Forward bookings were even worse hit, he adds, as a month after the ban was implemented they were down 21% from the affected countries, compared to 0.4% from the rest of the world.

 

Van den Oever adds: “Consequently, ForwardKeys suspects that the subsequent laptop ban had a relatively smaller impact than it otherwise might have done because the image of the US had already been dented.”

 

Whatever the impact of the latest measures, the final conundrum is when they might be dropped. The DHS is again refusing to comment on time scales because of security concerns.

 

However, given 2016 saw the 10-year anniversary of the supposedly temporary liquid ban for aviation, it would be wise for airports and airlines to start implementing the changes with the view that they are here to stay - potentially for a very long time.

 

Connecting the dots

 

London Heathrow and Frankfurt airports are the two in Europe that will feel the impact of the new US security measures the most.

 

Robert O’Meara, director media and communications, Airports Council International Europe, said there are 59 airports in Europe’s common aviation area that will be hit by the new rules.

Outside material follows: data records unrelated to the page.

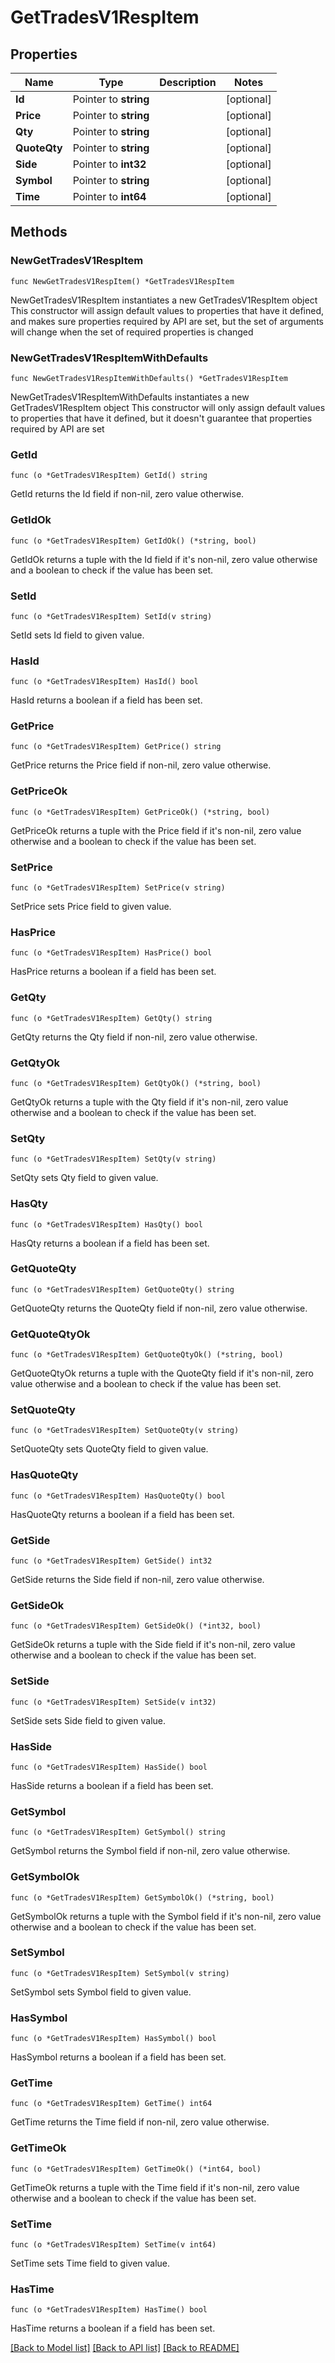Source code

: # GetTradesV1RespItem

## Properties

Name | Type | Description | Notes
------------ | ------------- | ------------- | -------------
**Id** | Pointer to **string** |  | [optional] 
**Price** | Pointer to **string** |  | [optional] 
**Qty** | Pointer to **string** |  | [optional] 
**QuoteQty** | Pointer to **string** |  | [optional] 
**Side** | Pointer to **int32** |  | [optional] 
**Symbol** | Pointer to **string** |  | [optional] 
**Time** | Pointer to **int64** |  | [optional] 

## Methods

### NewGetTradesV1RespItem

`func NewGetTradesV1RespItem() *GetTradesV1RespItem`

NewGetTradesV1RespItem instantiates a new GetTradesV1RespItem object
This constructor will assign default values to properties that have it defined,
and makes sure properties required by API are set, but the set of arguments
will change when the set of required properties is changed

### NewGetTradesV1RespItemWithDefaults

`func NewGetTradesV1RespItemWithDefaults() *GetTradesV1RespItem`

NewGetTradesV1RespItemWithDefaults instantiates a new GetTradesV1RespItem object
This constructor will only assign default values to properties that have it defined,
but it doesn't guarantee that properties required by API are set

### GetId

`func (o *GetTradesV1RespItem) GetId() string`

GetId returns the Id field if non-nil, zero value otherwise.

### GetIdOk

`func (o *GetTradesV1RespItem) GetIdOk() (*string, bool)`

GetIdOk returns a tuple with the Id field if it's non-nil, zero value otherwise
and a boolean to check if the value has been set.

### SetId

`func (o *GetTradesV1RespItem) SetId(v string)`

SetId sets Id field to given value.

### HasId

`func (o *GetTradesV1RespItem) HasId() bool`

HasId returns a boolean if a field has been set.

### GetPrice

`func (o *GetTradesV1RespItem) GetPrice() string`

GetPrice returns the Price field if non-nil, zero value otherwise.

### GetPriceOk

`func (o *GetTradesV1RespItem) GetPriceOk() (*string, bool)`

GetPriceOk returns a tuple with the Price field if it's non-nil, zero value otherwise
and a boolean to check if the value has been set.

### SetPrice

`func (o *GetTradesV1RespItem) SetPrice(v string)`

SetPrice sets Price field to given value.

### HasPrice

`func (o *GetTradesV1RespItem) HasPrice() bool`

HasPrice returns a boolean if a field has been set.

### GetQty

`func (o *GetTradesV1RespItem) GetQty() string`

GetQty returns the Qty field if non-nil, zero value otherwise.

### GetQtyOk

`func (o *GetTradesV1RespItem) GetQtyOk() (*string, bool)`

GetQtyOk returns a tuple with the Qty field if it's non-nil, zero value otherwise
and a boolean to check if the value has been set.

### SetQty

`func (o *GetTradesV1RespItem) SetQty(v string)`

SetQty sets Qty field to given value.

### HasQty

`func (o *GetTradesV1RespItem) HasQty() bool`

HasQty returns a boolean if a field has been set.

### GetQuoteQty

`func (o *GetTradesV1RespItem) GetQuoteQty() string`

GetQuoteQty returns the QuoteQty field if non-nil, zero value otherwise.

### GetQuoteQtyOk

`func (o *GetTradesV1RespItem) GetQuoteQtyOk() (*string, bool)`

GetQuoteQtyOk returns a tuple with the QuoteQty field if it's non-nil, zero value otherwise
and a boolean to check if the value has been set.

### SetQuoteQty

`func (o *GetTradesV1RespItem) SetQuoteQty(v string)`

SetQuoteQty sets QuoteQty field to given value.

### HasQuoteQty

`func (o *GetTradesV1RespItem) HasQuoteQty() bool`

HasQuoteQty returns a boolean if a field has been set.

### GetSide

`func (o *GetTradesV1RespItem) GetSide() int32`

GetSide returns the Side field if non-nil, zero value otherwise.

### GetSideOk

`func (o *GetTradesV1RespItem) GetSideOk() (*int32, bool)`

GetSideOk returns a tuple with the Side field if it's non-nil, zero value otherwise
and a boolean to check if the value has been set.

### SetSide

`func (o *GetTradesV1RespItem) SetSide(v int32)`

SetSide sets Side field to given value.

### HasSide

`func (o *GetTradesV1RespItem) HasSide() bool`

HasSide returns a boolean if a field has been set.

### GetSymbol

`func (o *GetTradesV1RespItem) GetSymbol() string`

GetSymbol returns the Symbol field if non-nil, zero value otherwise.

### GetSymbolOk

`func (o *GetTradesV1RespItem) GetSymbolOk() (*string, bool)`

GetSymbolOk returns a tuple with the Symbol field if it's non-nil, zero value otherwise
and a boolean to check if the value has been set.

### SetSymbol

`func (o *GetTradesV1RespItem) SetSymbol(v string)`

SetSymbol sets Symbol field to given value.

### HasSymbol

`func (o *GetTradesV1RespItem) HasSymbol() bool`

HasSymbol returns a boolean if a field has been set.

### GetTime

`func (o *GetTradesV1RespItem) GetTime() int64`

GetTime returns the Time field if non-nil, zero value otherwise.

### GetTimeOk

`func (o *GetTradesV1RespItem) GetTimeOk() (*int64, bool)`

GetTimeOk returns a tuple with the Time field if it's non-nil, zero value otherwise
and a boolean to check if the value has been set.

### SetTime

`func (o *GetTradesV1RespItem) SetTime(v int64)`

SetTime sets Time field to given value.

### HasTime

`func (o *GetTradesV1RespItem) HasTime() bool`

HasTime returns a boolean if a field has been set.


[[Back to Model list]](../README.md#documentation-for-models) [[Back to API list]](../README.md#documentation-for-api-endpoints) [[Back to README]](../README.md)


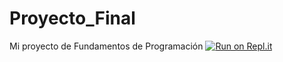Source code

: # Proyecto_Final
Mi proyecto de Fundamentos de Programación
[![Run on Repl.it](https://repl.it/badge/github/SaulyS01/Proyecto_Final)](https://repl.it/github/SaulyS01/Proyecto_Final)
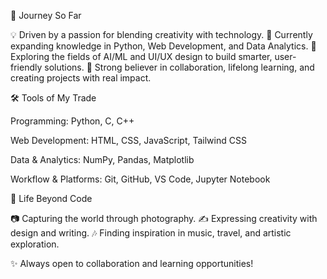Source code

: 🧭 Journey So Far

💡 Driven by a passion for blending creativity with technology.
📖 Currently expanding knowledge in Python, Web Development, and Data Analytics.
🚀 Exploring the fields of AI/ML and UI/UX design to build smarter, user-friendly solutions.
🤝 Strong believer in collaboration, lifelong learning, and creating projects with real impact.

🛠️ Tools of My Trade

Programming: Python, C, C++

Web Development: HTML, CSS, JavaScript, Tailwind CSS

Data & Analytics: NumPy, Pandas, Matplotlib

Workflow & Platforms: Git, GitHub, VS Code, Jupyter Notebook

🎨 Life Beyond Code

📷 Capturing the world through photography.
✍️ Expressing creativity with design and writing.
🎶 Finding inspiration in music, travel, and artistic exploration.

✨ Always open to collaboration and learning opportunities!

Between them, the airports will operate 3,684 weekly flights to the US based on the current summer schedule, with Heathrow operating the most, more than double the 353 weekly departures from second-placed Paris Charles de Gaulle Airport.

 

O’Meara says: “It affects pretty much every country with US bound flights. In Europe the UK is quite strongly affected
as it is a very mature transatlantic market between the UK and the US.”

 

However, while Frankfurt Airport might be in third place with 291 flights, OAG senior analyst John Grant believes it could well fall foul of the new rules thanks to its strength as a hub airport. He argues that hubs with minimum connection times (MCT) of 75 minutes or less will have problems as each airport is forced to “accommodate the increased security, potential handover of a laptop and secondary search processes on connections between Europe and the US”.

 

Of the European hubs, OAG data shows Frankfurt most at risk with 314 MCTs at 75 minutes, followed by Heathrow with Amsterdam Airport Schiphol in third place with 100 connections.

 

Grant says: “While that is and may sound incredible, remember, every inbound flight has multiple onward connections. The multiplier effect really multiplies in cases like this.

 

“Of course, for some hubs alternate connecting flights exist to the larger US cities where more than one daily frequency is offered, but the MCT lengthens considerably in many cases.

 

“Quick efficient connections make the hubs work. The shorter the connecting time the better the display on the GDS screens and the faster the run between flights! While the threat of an expanded laptop ban appears to have disappeared for the moment, the potential impact on those tight connections could be very significant.

 

“Short MCTs are brilliant although stressful for all, but in a changing world with potentially increased security measures, many of them disappear. Which for the airlines means either changing the connections and extending the MCTs or accepting that some traffic flows may be lost.”